* **EXERCISE**:
Only the lines from the beginning of the data through the one with "We have added" belong in the answer, each retyped exactly, with pictures left out.

BEGIN RECORDS TO PROCESS

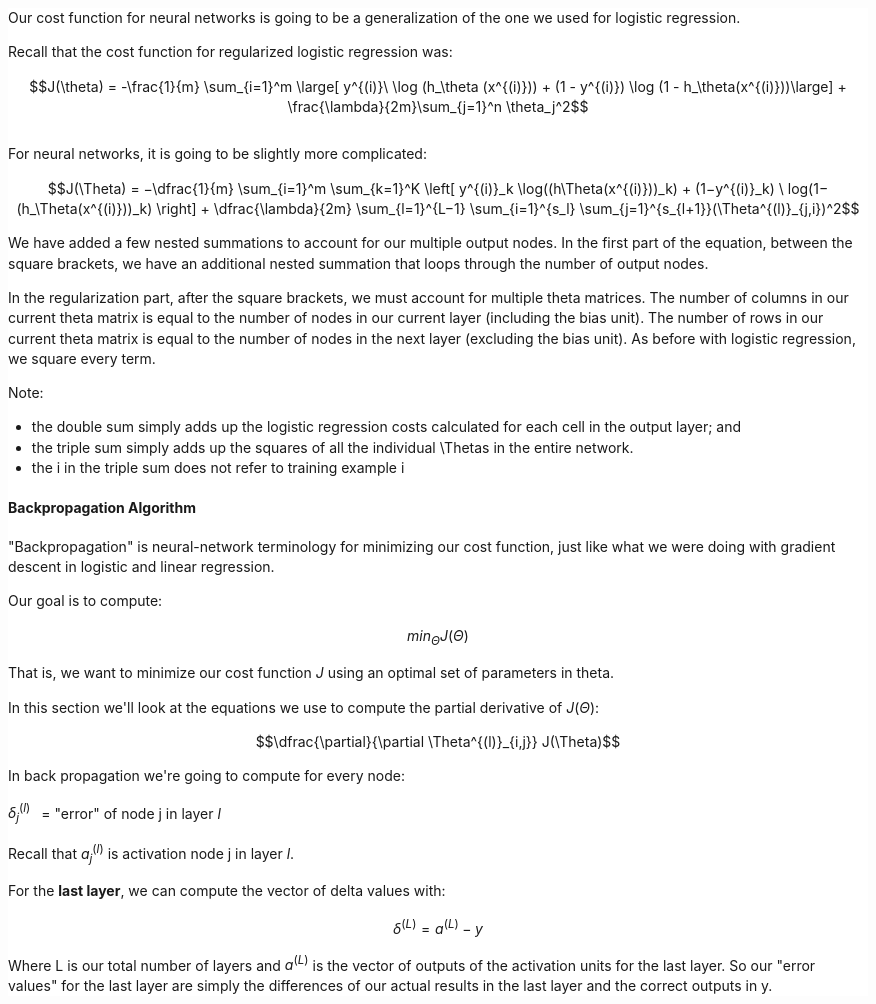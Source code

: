 Our cost function for neural networks is going to be a generalization of the one we used for logistic regression.

Recall that the cost function for regularized logistic regression was:

$$J(\theta) = -\frac{1}{m} \sum_{i=1}^m \large[ y^{(i)}\ \log (h_\theta (x^{(i)})) + (1 - y^{(i)}) \log (1 - h_\theta(x^{(i)}))\large] + \frac{\lambda}{2m}\sum_{j=1}^n \theta_j^2$$
​	 
For neural networks, it is going to be slightly more complicated:

$$J(\Theta) = −\dfrac{1}{m} \sum_{i=1}^m \sum_{k=1}^K \left[ y^{(i)}_k \log((h\Theta(x^{(i)}))_k) + (1−y^{(i)}_k) \ log(1−(h_\Theta(x^{(i)}))_k) \right] + \dfrac{\lambda}{2m} \sum_{l=1}^{L−1} \sum_{i=1}^{s_l} \sum_{j=1}^{s_{l+1}}(\Theta^{(l)}_{j,i})^2$$

We have added a few nested summations to account for our multiple output nodes. In the first part of the equation, between the square brackets, we have an additional nested summation that loops through the number of output nodes.

In the regularization part, after the square brackets, we must account for multiple theta matrices. The number of columns in our current theta matrix is equal to the number of nodes in our current layer (including the bias unit). The number of rows in our current theta matrix is equal to the number of nodes in the next layer (excluding the bias unit). As before with logistic regression, we square every term.

Note:

+ the double sum simply adds up the logistic regression costs calculated for each cell in the output layer; and
+ the triple sum simply adds up the squares of all the individual \Thetas in the entire network.
+ the i in the triple sum does not refer to training example i


#### Backpropagation Algorithm

"Backpropagation" is neural-network terminology for minimizing our cost function, just like what we were doing with gradient descent in logistic and linear regression.

Our goal is to compute:

$$min_\Theta J(\Theta)$$

That is, we want to minimize our cost function $J$ using an optimal set of parameters in theta.

In this section we'll look at the equations we use to compute the partial derivative of $J(\Theta)$:

$$\dfrac{\partial}{\partial \Theta^{(l)}_{i,j}} J(\Theta)$$

In back propagation we're going to compute for every node:

$\delta_j^{(l)}\;\;$ = "error" of node j in layer $l$

Recall that $a_j^{(l)}$ is activation node j in layer $l$.

For the __last layer__, we can compute the vector of delta values with:

$$\delta^{(L)} = a^{(L)} - y$$

Where L is our total number of layers and $a^{(L)}$ is the vector of outputs of the activation units for the last layer. So our "error values" for the last layer are simply the differences of our actual results in the last layer and the correct outputs in y.
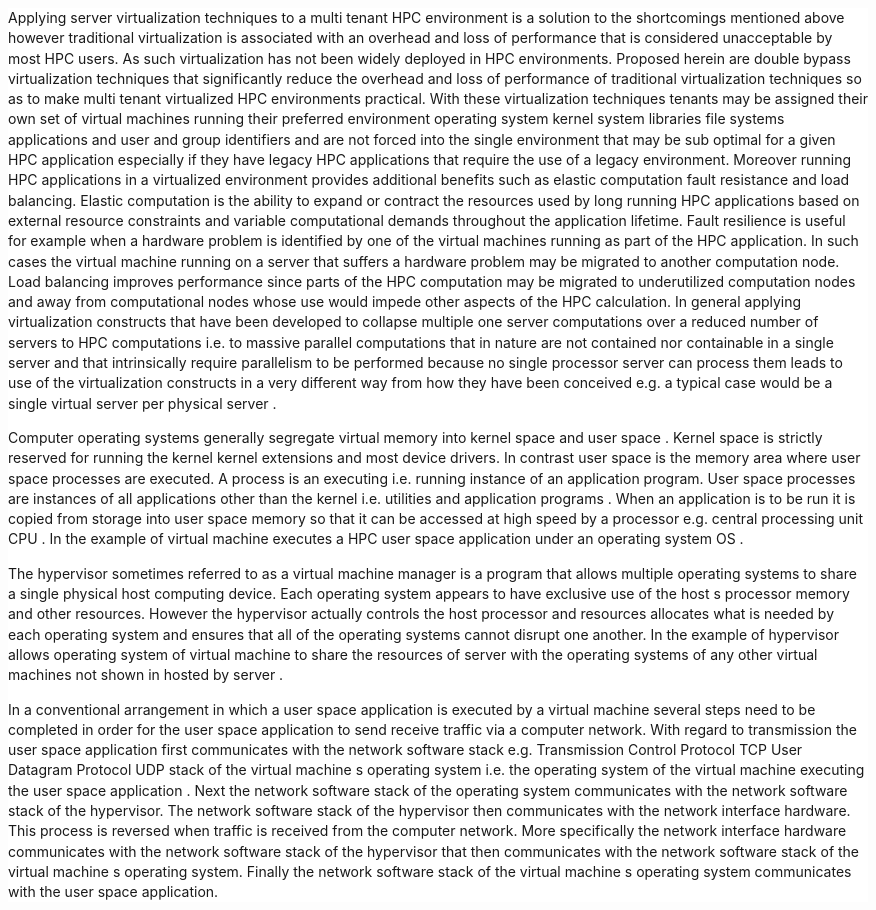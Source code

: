 Applying server virtualization techniques to a multi tenant HPC environment is a solution to the shortcomings mentioned above however traditional virtualization is associated with an overhead and loss of performance that is considered unacceptable by most HPC users. As such virtualization has not been widely deployed in HPC environments. Proposed herein are double bypass virtualization techniques that significantly reduce the overhead and loss of performance of traditional virtualization techniques so as to make multi tenant virtualized HPC environments practical. With these virtualization techniques tenants may be assigned their own set of virtual machines running their preferred environment operating system kernel system libraries file systems applications and user and group identifiers and are not forced into the single environment that may be sub optimal for a given HPC application especially if they have legacy HPC applications that require the use of a legacy environment. Moreover running HPC applications in a virtualized environment provides additional benefits such as elastic computation fault resistance and load balancing. Elastic computation is the ability to expand or contract the resources used by long running HPC applications based on external resource constraints and variable computational demands throughout the application lifetime. Fault resilience is useful for example when a hardware problem is identified by one of the virtual machines running as part of the HPC application. In such cases the virtual machine running on a server that suffers a hardware problem may be migrated to another computation node. Load balancing improves performance since parts of the HPC computation may be migrated to underutilized computation nodes and away from computational nodes whose use would impede other aspects of the HPC calculation. In general applying virtualization constructs that have been developed to collapse multiple one server computations over a reduced number of servers to HPC computations i.e. to massive parallel computations that in nature are not contained nor containable in a single server and that intrinsically require parallelism to be performed because no single processor server can process them leads to use of the virtualization constructs in a very different way from how they have been conceived e.g. a typical case would be a single virtual server per physical server .

Computer operating systems generally segregate virtual memory into kernel space and user space . Kernel space is strictly reserved for running the kernel kernel extensions and most device drivers. In contrast user space is the memory area where user space processes are executed. A process is an executing i.e. running instance of an application program. User space processes are instances of all applications other than the kernel i.e. utilities and application programs . When an application is to be run it is copied from storage into user space memory so that it can be accessed at high speed by a processor e.g. central processing unit CPU . In the example of virtual machine executes a HPC user space application under an operating system OS .

The hypervisor sometimes referred to as a virtual machine manager is a program that allows multiple operating systems to share a single physical host computing device. Each operating system appears to have exclusive use of the host s processor memory and other resources. However the hypervisor actually controls the host processor and resources allocates what is needed by each operating system and ensures that all of the operating systems cannot disrupt one another. In the example of hypervisor allows operating system of virtual machine to share the resources of server with the operating systems of any other virtual machines not shown in hosted by server .

In a conventional arrangement in which a user space application is executed by a virtual machine several steps need to be completed in order for the user space application to send receive traffic via a computer network. With regard to transmission the user space application first communicates with the network software stack e.g. Transmission Control Protocol TCP User Datagram Protocol UDP stack of the virtual machine s operating system i.e. the operating system of the virtual machine executing the user space application . Next the network software stack of the operating system communicates with the network software stack of the hypervisor. The network software stack of the hypervisor then communicates with the network interface hardware. This process is reversed when traffic is received from the computer network. More specifically the network interface hardware communicates with the network software stack of the hypervisor that then communicates with the network software stack of the virtual machine s operating system. Finally the network software stack of the virtual machine s operating system communicates with the user space application.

END RECORDS TO PROCESS

* **WRITTEN SOLUTION**:
Source code

: Our cost function for neural networks is going to be a generalization of the one we used for logistic regression.

Recall that the cost function for regularized logistic regression was:

$$J(\theta) = -\frac{1}{m} \sum_{i=1}^m \large[ y^{(i)}\ \log (h_\theta (x^{(i)})) + (1 - y^{(i)}) \log (1 - h_\theta(x^{(i)}))\large] + \frac{\lambda}{2m}\sum_{j=1}^n \theta_j^2$$
​	 
For neural networks, it is going to be slightly more complicated:

$$J(\Theta) = −\dfrac{1}{m} \sum_{i=1}^m \sum_{k=1}^K \left[ y^{(i)}_k \log((h\Theta(x^{(i)}))_k) + (1−y^{(i)}_k) \ log(1−(h_\Theta(x^{(i)}))_k) \right] + \dfrac{\lambda}{2m} \sum_{l=1}^{L−1} \sum_{i=1}^{s_l} \sum_{j=1}^{s_{l+1}}(\Theta^{(l)}_{j,i})^2$$

We have added a few nested summations to account for our multiple output nodes. In the first part of the equation, between the square brackets, we have an additional nested summation that loops through the number of output nodes.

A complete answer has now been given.